Peter Tyrrell (1916  –  26 April 1967) was an Irish author and former inmate of St Joseph's Industrial School, Letterfrack, an institution run by the Christian Brothers.

Early life

Tyrrell was born in 1916 to poor parents near Cappagh, Ahascragh, County Galway, Ireland. His mother begged to support her family, and when Peter was aged eight the authorities petitioned the courts to place him and three of his siblings into St Joseph's Industrial School, where he remained until he was 16.

Adult life
He worked as a tailor in Ballinasloe for a while, then in 1935 he emigrated and in 1939 joined the British Army. While in the Army in India, he realised he was treating Indians badly and felt he was behaving like the Christian Brothers in Letterfrack. He was captured during World War II and held in a German prisoner-of-war camp where he felt treated better than in Letterfrack.

When he returned to England he fell victim to anti-Irish racism, but was also rejected in the Irish community there because of his outspoken views.

For about a decade Peter Tyrrell had corresponded with Senator Owen Sheehy-Skeffington. Through Sheehy-Skeffington, he was put in touch with Hibernia (forerunner of The Phoenix) magazine correspondent Joy Rudd in 1964. Rudd co-wrote his account of events in Letterfrack in the June edition under the title Early Days in Letterfrack, but the story was ignored by mainstream media outlets. Tyrrell was introduced by Rudd to a group of writers called Tuairim, who accepted his account of brutality in Letterfrack as being truthful, but who did not include it in their reports on children's institutions in Ireland.

Death

Tyrrell's charred remains were found on Hampstead Heath, London in 1967. The only clue to his identity was a torn postcard addressed to Owen Sheehy-Skeffington. After several months, Scotland Yard were finally able to make a positive identification.

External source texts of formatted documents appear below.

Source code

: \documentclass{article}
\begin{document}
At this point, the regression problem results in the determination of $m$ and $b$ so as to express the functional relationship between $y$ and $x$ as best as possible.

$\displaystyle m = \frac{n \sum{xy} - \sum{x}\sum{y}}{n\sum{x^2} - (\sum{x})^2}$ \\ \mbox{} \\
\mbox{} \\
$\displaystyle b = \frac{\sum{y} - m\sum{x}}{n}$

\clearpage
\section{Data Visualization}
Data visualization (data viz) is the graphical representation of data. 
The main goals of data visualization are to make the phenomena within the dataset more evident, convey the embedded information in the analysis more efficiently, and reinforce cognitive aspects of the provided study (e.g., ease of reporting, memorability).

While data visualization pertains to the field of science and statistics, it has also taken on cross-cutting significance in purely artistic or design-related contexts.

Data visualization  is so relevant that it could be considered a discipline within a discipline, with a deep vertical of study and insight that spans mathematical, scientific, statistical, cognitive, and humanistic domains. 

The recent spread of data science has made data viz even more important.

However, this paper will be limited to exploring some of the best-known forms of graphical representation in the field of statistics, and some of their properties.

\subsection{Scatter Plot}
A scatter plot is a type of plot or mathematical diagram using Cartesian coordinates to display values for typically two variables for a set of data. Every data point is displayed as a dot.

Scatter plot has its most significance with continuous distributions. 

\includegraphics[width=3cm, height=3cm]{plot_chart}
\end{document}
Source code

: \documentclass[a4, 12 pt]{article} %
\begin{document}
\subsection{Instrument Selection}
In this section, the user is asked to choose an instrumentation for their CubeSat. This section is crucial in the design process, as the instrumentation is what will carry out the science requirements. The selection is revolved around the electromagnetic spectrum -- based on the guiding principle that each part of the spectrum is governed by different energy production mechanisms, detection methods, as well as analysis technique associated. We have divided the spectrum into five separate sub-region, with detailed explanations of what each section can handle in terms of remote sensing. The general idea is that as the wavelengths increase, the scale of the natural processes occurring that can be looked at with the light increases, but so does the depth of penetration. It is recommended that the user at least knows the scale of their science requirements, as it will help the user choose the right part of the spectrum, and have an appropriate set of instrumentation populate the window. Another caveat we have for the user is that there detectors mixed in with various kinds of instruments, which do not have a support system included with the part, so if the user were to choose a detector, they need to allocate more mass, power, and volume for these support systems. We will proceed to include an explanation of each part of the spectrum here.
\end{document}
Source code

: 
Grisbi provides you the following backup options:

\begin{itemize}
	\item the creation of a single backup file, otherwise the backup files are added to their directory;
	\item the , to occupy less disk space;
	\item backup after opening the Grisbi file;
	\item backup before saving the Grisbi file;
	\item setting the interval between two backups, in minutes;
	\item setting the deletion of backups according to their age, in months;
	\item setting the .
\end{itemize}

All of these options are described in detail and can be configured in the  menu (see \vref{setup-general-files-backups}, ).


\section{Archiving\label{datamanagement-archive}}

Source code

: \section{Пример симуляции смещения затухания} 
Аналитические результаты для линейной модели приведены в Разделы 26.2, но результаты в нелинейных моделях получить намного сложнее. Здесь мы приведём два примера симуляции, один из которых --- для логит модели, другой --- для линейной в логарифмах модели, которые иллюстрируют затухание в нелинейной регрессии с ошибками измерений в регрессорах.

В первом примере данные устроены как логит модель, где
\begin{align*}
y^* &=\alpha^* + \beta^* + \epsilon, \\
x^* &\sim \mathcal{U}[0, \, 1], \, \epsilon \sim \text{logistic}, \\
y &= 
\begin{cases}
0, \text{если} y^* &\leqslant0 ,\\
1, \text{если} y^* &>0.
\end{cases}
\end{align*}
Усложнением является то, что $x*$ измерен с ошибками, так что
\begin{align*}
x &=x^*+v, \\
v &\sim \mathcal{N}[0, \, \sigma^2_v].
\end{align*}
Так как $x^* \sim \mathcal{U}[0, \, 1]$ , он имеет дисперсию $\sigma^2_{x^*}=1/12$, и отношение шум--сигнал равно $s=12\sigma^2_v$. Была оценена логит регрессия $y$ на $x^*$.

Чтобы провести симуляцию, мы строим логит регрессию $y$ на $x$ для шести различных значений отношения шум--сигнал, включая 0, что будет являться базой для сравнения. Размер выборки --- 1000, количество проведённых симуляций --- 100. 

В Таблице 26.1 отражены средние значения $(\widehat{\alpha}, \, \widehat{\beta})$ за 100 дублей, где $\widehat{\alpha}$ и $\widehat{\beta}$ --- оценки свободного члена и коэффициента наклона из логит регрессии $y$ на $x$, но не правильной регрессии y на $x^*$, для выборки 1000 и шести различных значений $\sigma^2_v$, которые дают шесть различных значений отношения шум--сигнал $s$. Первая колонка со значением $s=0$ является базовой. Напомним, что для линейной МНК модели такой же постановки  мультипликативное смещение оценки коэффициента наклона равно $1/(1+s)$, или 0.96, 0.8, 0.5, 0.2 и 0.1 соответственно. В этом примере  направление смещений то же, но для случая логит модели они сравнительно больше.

The verdict following an inquest was death by suicide.

Ryan Report

The Commission to Inquire into Child Abuse published its findings in the 'Ryan Report' on 20 May 2009 into abuse in industrial schools in Republic of Ireland. For legal reasons the Commission decided that names of victims and those complained of could not be made public and gave pseudonyms to both. Peter Tyrrell has been identified as "Noah Kitterick".

According to the Ryan Report, Noah Kitterick was in Letterfrack from 1924 to 1932. He wrote twice to the superior of Letterfrack in 1953 and met with the Superior General in 1957. He committed suicide by setting fire to himself in London in 1967.

Noah wrote to the Provincial of the Order in 1953, making allegations of sexual and physical abuse against three members of the order, identified in the report as "Br. Piperel", "Br. Perrin" and "Br. Corvax".

Noah wrote to the Superior twice in 1953, with two days between letters, but neither was replied to.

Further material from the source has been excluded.